Nadal uważam, że wszystkie "zgłoszenia" pochodzą od osób, które nie potrafią udowodnić i nie udowodniły, nawet po 48 godzinach, po terminie, że prowadziły ze mną mediację w sprawach. W szczgólności zgłoszenie i podpisanie listy przez Julo jest kpiną i hipokryzją. Zgłoszenie przez TORa dotyczy jednej i bardzo wątpliwej kwestii. Zgłoszenie A.J. przeszkadza mu wobec mojej osoby, ale nie przeszkadza wobec Tawa. Jego nie banował karnie jako formy "mediacji"

Powiedzmy, gdyby uznać zasadę 48 godzin, to moglibyśmy ewentualnie dyskutować o dwóch kwestiach...

Datrio wpisał się po terminie i bez konkretów.

Tyle. Jak pisałem - nie uznam tego RFC z powodów formalnych. Należy dowieść prób mediacji w kwestiach, by móc się skarżyć na czyjeś działania mimo prób zażegnywania konfliktu... tu GRUPKA ADMINÓW, wierząc, że są siłą i mają "poparcie moralne i fizyczne możliwości" pacyfikuje mnie, bo jestem niepokorny i wypominam im błędy...

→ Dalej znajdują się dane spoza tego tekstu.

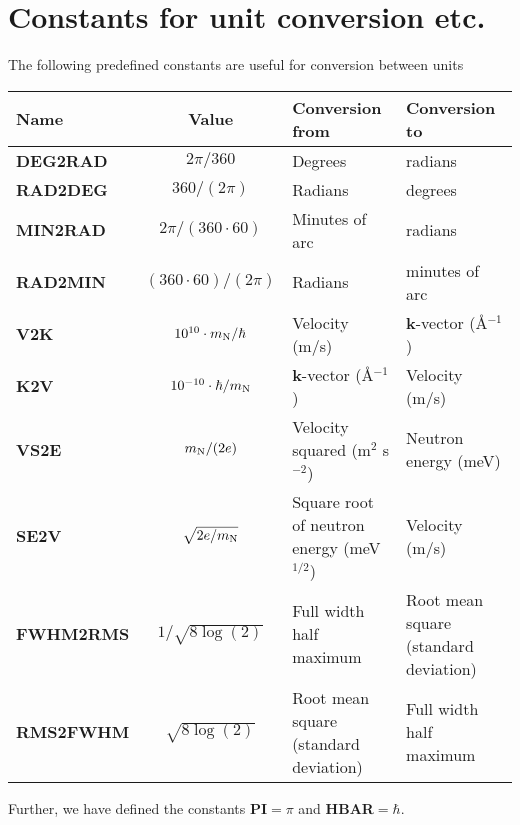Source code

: \section{Constants for unit conversion etc.}
The following predefined constants are useful for conversion
between units
\def\textvb{\textbf}
\begin{center}
\begin{tabular}{|l|c|p{}|p{}|}
\hline
Name & Value & Conversion from & Conversion to \\ \hline
\textvb{DEG2RAD} & $2 \pi / 360$ & Degrees & radians \\
\textvb{RAD2DEG} & $360 / (2 \pi)$ & Radians & degrees \\
\textvb{MIN2RAD} & $2 \pi / (360 \cdot 60)$ 
  & Minutes of arc & radians \\
\textvb{RAD2MIN} & $(360\cdot 60) / (2 \pi)$ 
  & Radians & minutes of arc \\
\textvb{V2K} & $10^{10} \cdot m_{\rm N}/\hbar$ 
  & Velocity (m/s) & {\bf k}-vector (\AA$^{-1}$) \\ 
\textvb{K2V} & $10^{-10} \cdot \hbar / m_{\rm N}$ 
  & {\bf k}-vector (\AA$^{-1}$) & Velocity (m/s) \\
\textvb{VS2E} & $m_{\rm N} / (2 e)$
  & Velocity squared (m$^2$ s$^{-2}$) & Neutron energy (meV) \\
\textvb{SE2V} & $\sqrt{2 e/m_{\rm N}}$ 
  & Square root of neutron energy (meV$^{1/2}$) & Velocity (m/s) \\
\textvb{FWHM2RMS} & $1/\sqrt{8\log(2)}$ 
  & Full width half maximum & Root mean square (standard deviation) \\
\textvb{RMS2FWHM} & $\sqrt{8\log(2)}$ 
  & Root mean square (standard deviation) & Full width half maximum \\
\hline
\end{tabular}
\end{center}

Further, we have defined the constants \textvb{PI}$=\pi$ and \textvb{HBAR}$=\hbar$.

Jestem w stanie przeprosić każdego, kto pokaże, że go obraziłem. I mogę poddać się dowolnemu decydowaniu zaakceptowanej przeze mnie osoby na Wikipedii. Myślę, jednak, że niektórzy wolą pozamiatać śmieci pod dywan i tak udawać, że "broniąc Wiki" obronili się przed zarzutami.

PS. Faktycznie teraz nie mam zbyt wiele czasu...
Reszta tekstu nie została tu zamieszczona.